"When I hear some, like Senator McCain recently, suggest that our Secretary of State, John Kerry, who served in the United States Senate, a Vietnam veteran, who's provided exemplary service to this nation, is somehow less trustworthy in the interpretation of what's in a political agreement than the Supreme Leader of Iran -- that's an indication of the degree to which partisanship has crossed all boundaries. And we're seeing this again and again. We saw it with the letter by the 47 senators who communicated directly to the Supreme Leader of Iran -- the person that they say can't be trusted at all -- warning him not to trust the United States government. "We have Mitch McConnell trying to tell the world, 'Oh, don't have confidence in the U.S. government's abilities to fulfill any climate change pledge that we might make.' And now we have a senator suggesting that our Secretary of State is purposely misinterpreting the deal and giving the Supreme Leader of Iran the benefit of the doubt in the interpretations."
Late last week, Iran's Ayatollah Khamenei took issue with the United States' characterization of the recently negotiated nuclear framework, though the White House was dismissive of the Iranian leader's posturing.
"The test of whether or not that framework can be memorialized in a deal is not going to be a comment on any given day by a particular Iranian leader," deputy national security adviser Ben Rhodes told reporters Friday.

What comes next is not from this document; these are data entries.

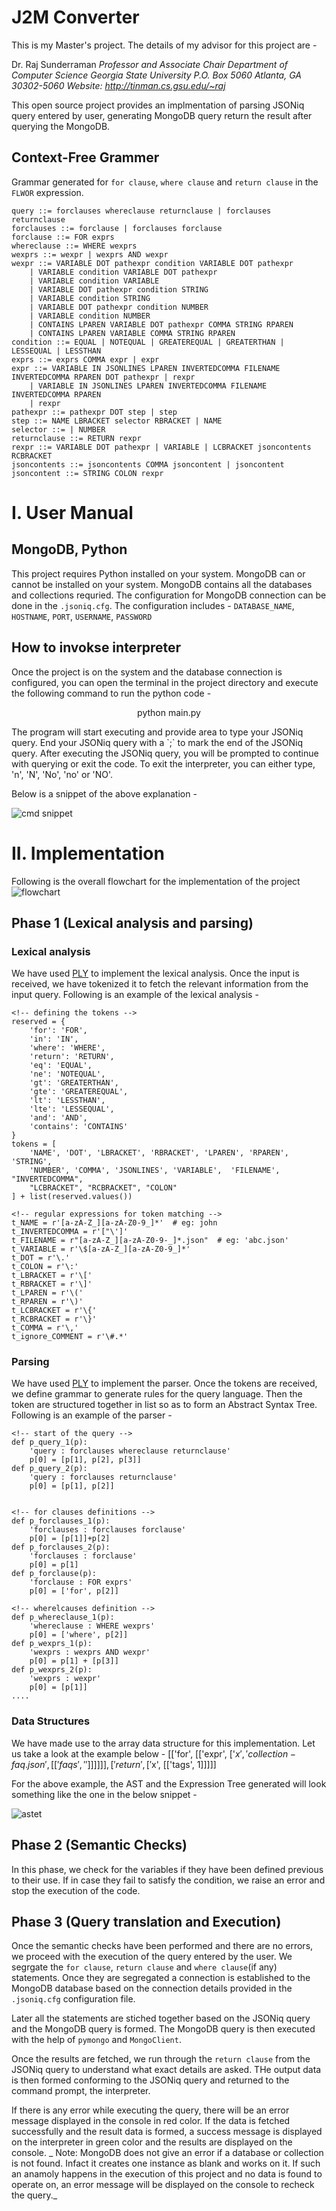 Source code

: # J2M Converter

This is my Master's project. The details of my advisor for this project are - 

Dr. Raj Sunderraman
_Professor and Associate Chair
Department of Computer Science
Georgia State University
P.O. Box 5060
Atlanta, GA 30302-5060
Website: http://tinman.cs.gsu.edu/~raj_

This open source project provides an implmentation of parsing JSONiq query entered by user, generating MongoDB query return the result after querying the MongoDB.

## Context-Free Grammer

Grammar generated for `for clause`, `where clause` and `return clause` in the `FLWOR` expression.

```
query ::= forclauses whereclause returnclause | forclauses returnclause
forclauses ::= forclause | forclauses forclause
forclause ::= FOR exprs
whereclause ::= WHERE wexprs
wexprs ::= wexpr | wexprs AND wexpr
wexpr ::= VARIABLE DOT pathexpr condition VARIABLE DOT pathexpr
    | VARIABLE condition VARIABLE DOT pathexpr
    | VARIABLE condition VARIABLE
    | VARIABLE DOT pathexpr condition STRING
    | VARIABLE condition STRING
    | VARIABLE DOT pathexpr condition NUMBER
    | VARIABLE condition NUMBER
    | CONTAINS LPAREN VARIABLE DOT pathexpr COMMA STRING RPAREN
    | CONTAINS LPAREN VARIABLE COMMA STRING RPAREN
condition ::= EQUAL | NOTEQUAL | GREATEREQUAL | GREATERTHAN | LESSEQUAL | LESSTHAN
exprs ::= exprs COMMA expr | expr
expr ::= VARIABLE IN JSONLINES LPAREN INVERTEDCOMMA FILENAME INVERTEDCOMMA RPAREN DOT pathexpr | rexpr
    | VARIABLE IN JSONLINES LPAREN INVERTEDCOMMA FILENAME INVERTEDCOMMA RPAREN
    | rexpr
pathexpr ::= pathexpr DOT step | step
step ::= NAME LBRACKET selector RBRACKET | NAME
selector ::= | NUMBER
returnclause ::= RETURN rexpr
rexpr ::= VARIABLE DOT pathexpr | VARIABLE | LCBRACKET jsoncontents RCBRACKET
jsoncontents ::= jsoncontents COMMA jsoncontent | jsoncontent
jsoncontent ::= STRING COLON rexpr
```

# I. User Manual

## MongoDB, Python
This project requires Python installed on your system. MongoDB can or cannot be installed on your system. MongoDB contains all the databases and collections requried. The configuration for MongoDB connection can be done in the `.jsoniq.cfg`. The configuration includes - `DATABASE_NAME`, `HOSTNAME`, `PORT`, `USERNAME`, `PASSWORD`

## How to invokse interpreter
Once the project is on the system and the database connection is configured, you can open the terminal in the project directory and execute the following command to run the python code - 
<p align="center">python main.py</p>
The program will start executing and provide area to type your JSONiq query. End your JSONiq query with a `;` to mark the end of the JSONiq query. After executing the JSONiq query, you will be prompted to continue with querying or exit the code. To exit the interpreter, you can either type, 'n', 'N', 'No', 'no' or 'NO'.

Below is a snippet of the above explanation -  

![cmd snippet](/Documents/cmd.png "Code run on CMD")

# II. Implementation

Following is the overall flowchart for the implementation of the project
![flowchart](/Documents/FlowChart-J2M.jpeg "FlowChart")

## Phase 1 (Lexical analysis and parsing)

### Lexical analysis
We have used [PLY](https://www.dabeaz.com/ply/) to implement the lexical analysis. Once the input is received, we have tokenized it to fetch the relevant information from the input query. Following is an example of the lexical analysis - 
```
<!-- defining the tokens -->
reserved = {
    'for': 'FOR',
    'in': 'IN',
    'where': 'WHERE',
    'return': 'RETURN',
    'eq': 'EQUAL',
    'ne': 'NOTEQUAL',
    'gt': 'GREATERTHAN',
    'gte': 'GREATEREQUAL',
    'lt': 'LESSTHAN',
    'lte': 'LESSEQUAL',
    'and': 'AND',
    'contains': 'CONTAINS'
}
tokens = [
    'NAME', 'DOT', 'LBRACKET', 'RBRACKET', 'LPAREN', 'RPAREN', 'STRING',
    'NUMBER', 'COMMA', 'JSONLINES', 'VARIABLE',  'FILENAME', "INVERTEDCOMMA",
    "LCBRACKET", "RCBRACKET", "COLON"
] + list(reserved.values())

<!-- regular expressions for token matching -->
t_NAME = r'[a-zA-Z_][a-zA-Z0-9_]*'  # eg: john
t_INVERTEDCOMMA = r'["\']'
t_FILENAME = r"[a-zA-Z_][a-zA-Z0-9-_]*.json"  # eg: 'abc.json'
t_VARIABLE = r'\$[a-zA-Z_][a-zA-Z0-9_]*'
t_DOT = r'\.'
t_COLON = r'\:'
t_LBRACKET = r'\['
t_RBRACKET = r'\]'
t_LPAREN = r'\('
t_RPAREN = r'\)'
t_LCBRACKET = r'\{'
t_RCBRACKET = r'\}'
t_COMMA = r'\,'
t_ignore_COMMENT = r'\#.*'
```

### Parsing
We have used [PLY](https://www.dabeaz.com/ply/) to implement the parser. Once the tokens are received, we define grammar to generate rules for the query language. Then the token are structured together in list so as to form an Abstract Syntax Tree. Following is an example of the parser -

```
<!-- start of the query -->
def p_query_1(p):
    'query : forclauses whereclause returnclause'
    p[0] = [p[1], p[2], p[3]]
def p_query_2(p):
    'query : forclauses returnclause'
    p[0] = [p[1], p[2]]


<!-- for clauses definitions -->
def p_forclauses_1(p):
    'forclauses : forclauses forclause'
    p[0] = [p[1]]+p[2]
def p_forclauses_2(p):
    'forclauses : forclause'
    p[0] = p[1]
def p_forclause(p):
    'forclause : FOR exprs'
    p[0] = ['for', p[2]]

<!-- wherelcauses definition -->
def p_whereclause_1(p):
    'whereclause : WHERE wexprs'
    p[0] = ['where', p[2]]
def p_wexprs_1(p):
    'wexprs : wexprs AND wexpr'
    p[0] = p[1] + [p[3]]
def p_wexprs_2(p):
    'wexprs : wexpr'
    p[0] = [p[1]]
....
```

### Data Structures
We have made use to the array data structure for this implementation. Let us take a look at the example below - 
[['for', [['expr', ['$x', 'collection-faq.json', [['faqs', '']]]]]], ['return', ['$x', [['tags', 1]]]]]

For the above example, the AST and the Expression Tree generated will look something like the one in the below snippet - 

![astet](/Documents/AST-ET.jpg "AST-ET.jpg")

## Phase 2 (Semantic Checks)

In this phase, we check for the variables if they have been defined previous to their use. If in case they fail to satisfy the condition, we raise an error and stop the execution of the code.

## Phase 3 (Query translation and Execution)

Once the semantic checks have been performed and there are no errors, we proceed with the execution of the query entered by the user. We segrgate the `for clause`, `return clause` and `where clause`(if any) statements. Once they are segregated a connection is established to the MongoDB database based on the connection details provided in the `.jsoniq.cfg` configuration file.

Later all the statements are stiched together based on the JSONiq query and the MongoDB query is formed. The MongoDB query is then executed with the help of `pymongo` and `MongoClient`. 

Once the results are fetched, we run through the `return clause` from the JSONiq query to understand what exact details are asked. THe output data is then formed conforming to the JSONiq query and returned to the command prompt, the interpreter. 

If there is any error while executing the query, there will be an error message displayed in the console in red color. If the data is fetched successfully and the result data is formed, a success message is displayed on the interpreter in green color and the results are displayed on the console.
_
Note: MongoDB does not give an error if a database or collection is not found. Infact it creates one instance as blank and works on it. 
If such an anamoly happens in the execution of this project and no data is found to operate on, an error message will be displayed on the console to recheck the query._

But in a bizarre twist, Sen. John McCain (R-Ariz.) seemed to endorse the Ayatollah's credibility over the U.S. Secretary of State's. "I think you're going to find out that they had never agreed to the things that John Kerry claimed that they had," McCain said Friday. Sen. Lindsey Graham (R-S.C.) made similar remarks.
To put it mildly, it was an unexpected development. For months, Republicans insisted, "We can't trust Iranian leaders." And yet, on Friday, McCain and Graham suggested rhetoric from Ayatollah Khamenei should be accepted at face value -- while arguments from the American White House should not.

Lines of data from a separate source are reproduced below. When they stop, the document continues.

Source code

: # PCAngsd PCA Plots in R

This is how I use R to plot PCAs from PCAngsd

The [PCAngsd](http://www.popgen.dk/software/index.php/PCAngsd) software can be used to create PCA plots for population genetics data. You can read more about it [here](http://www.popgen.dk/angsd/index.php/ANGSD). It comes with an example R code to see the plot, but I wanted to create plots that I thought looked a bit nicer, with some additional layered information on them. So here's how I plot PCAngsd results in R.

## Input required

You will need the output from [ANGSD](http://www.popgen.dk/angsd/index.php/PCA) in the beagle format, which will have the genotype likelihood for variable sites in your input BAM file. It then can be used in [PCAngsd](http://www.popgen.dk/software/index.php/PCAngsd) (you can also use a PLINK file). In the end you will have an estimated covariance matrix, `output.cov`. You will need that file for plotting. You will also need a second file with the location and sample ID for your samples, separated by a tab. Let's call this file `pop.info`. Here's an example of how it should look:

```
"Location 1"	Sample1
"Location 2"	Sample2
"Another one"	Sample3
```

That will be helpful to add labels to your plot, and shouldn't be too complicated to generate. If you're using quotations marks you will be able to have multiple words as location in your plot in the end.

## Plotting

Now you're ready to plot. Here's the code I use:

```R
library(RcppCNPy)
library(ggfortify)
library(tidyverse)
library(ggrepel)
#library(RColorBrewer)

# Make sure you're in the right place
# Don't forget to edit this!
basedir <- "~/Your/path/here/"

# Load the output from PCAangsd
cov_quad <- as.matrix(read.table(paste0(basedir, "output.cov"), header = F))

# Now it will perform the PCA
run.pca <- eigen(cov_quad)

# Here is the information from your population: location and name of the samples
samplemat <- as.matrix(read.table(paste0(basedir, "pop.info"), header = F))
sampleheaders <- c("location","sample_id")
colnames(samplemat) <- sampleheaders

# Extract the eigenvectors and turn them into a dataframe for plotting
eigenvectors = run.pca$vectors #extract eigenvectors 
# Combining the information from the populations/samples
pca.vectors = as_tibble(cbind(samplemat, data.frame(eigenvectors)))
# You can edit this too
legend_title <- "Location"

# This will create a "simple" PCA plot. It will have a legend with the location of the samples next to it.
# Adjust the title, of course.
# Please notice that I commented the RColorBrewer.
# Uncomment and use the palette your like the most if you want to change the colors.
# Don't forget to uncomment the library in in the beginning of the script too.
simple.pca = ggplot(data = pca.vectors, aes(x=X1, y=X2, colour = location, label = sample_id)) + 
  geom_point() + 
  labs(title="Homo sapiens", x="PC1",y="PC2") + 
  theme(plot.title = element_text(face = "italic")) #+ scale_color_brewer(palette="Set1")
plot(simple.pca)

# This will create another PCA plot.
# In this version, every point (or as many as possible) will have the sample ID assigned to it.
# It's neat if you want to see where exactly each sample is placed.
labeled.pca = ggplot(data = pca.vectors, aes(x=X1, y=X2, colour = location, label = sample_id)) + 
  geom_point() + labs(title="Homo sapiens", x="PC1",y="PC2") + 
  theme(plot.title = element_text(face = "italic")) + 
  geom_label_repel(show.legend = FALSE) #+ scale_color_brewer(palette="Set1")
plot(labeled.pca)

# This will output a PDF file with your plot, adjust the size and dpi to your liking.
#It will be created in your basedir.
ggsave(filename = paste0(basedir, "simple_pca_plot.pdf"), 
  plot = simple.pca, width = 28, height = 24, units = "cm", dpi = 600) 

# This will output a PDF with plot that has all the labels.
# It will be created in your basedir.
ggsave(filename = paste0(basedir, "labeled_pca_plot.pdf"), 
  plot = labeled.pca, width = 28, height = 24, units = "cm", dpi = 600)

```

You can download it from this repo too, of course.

During a press conference at the Summit of the Americas, President Obama seemed visibly frustrated by the GOP's increasingly unhinged approach to international affairs.
Obama added this isn't how the United States is "supposed to run foreign policy, regardless of who's president or secretary of state." The president concluded that this is "a problem" that "needs to stop."
I think even the most ardent Republicans, if they were to pause and think about this objectively, would be hard pressed to disagree with the underlying principles Obama presented. Put aside the GOP's bitter, often ugly, contempt for the president and consider a more fundamental question: has American foreign policy ever worked this way?
Is there a scenario in which it can work this way? What signal does it send to the world when the legislative branch of the United States tries to undermine the executive branch of the United States on matters of international affairs?
For his part, McCain expressed a degree of dismay over Obama "attacking" him. I suppose that's one way to look at it. The other way is that the president defended American foreign policy and America's chief diplomat against ridiculous criticisms from a confused senator.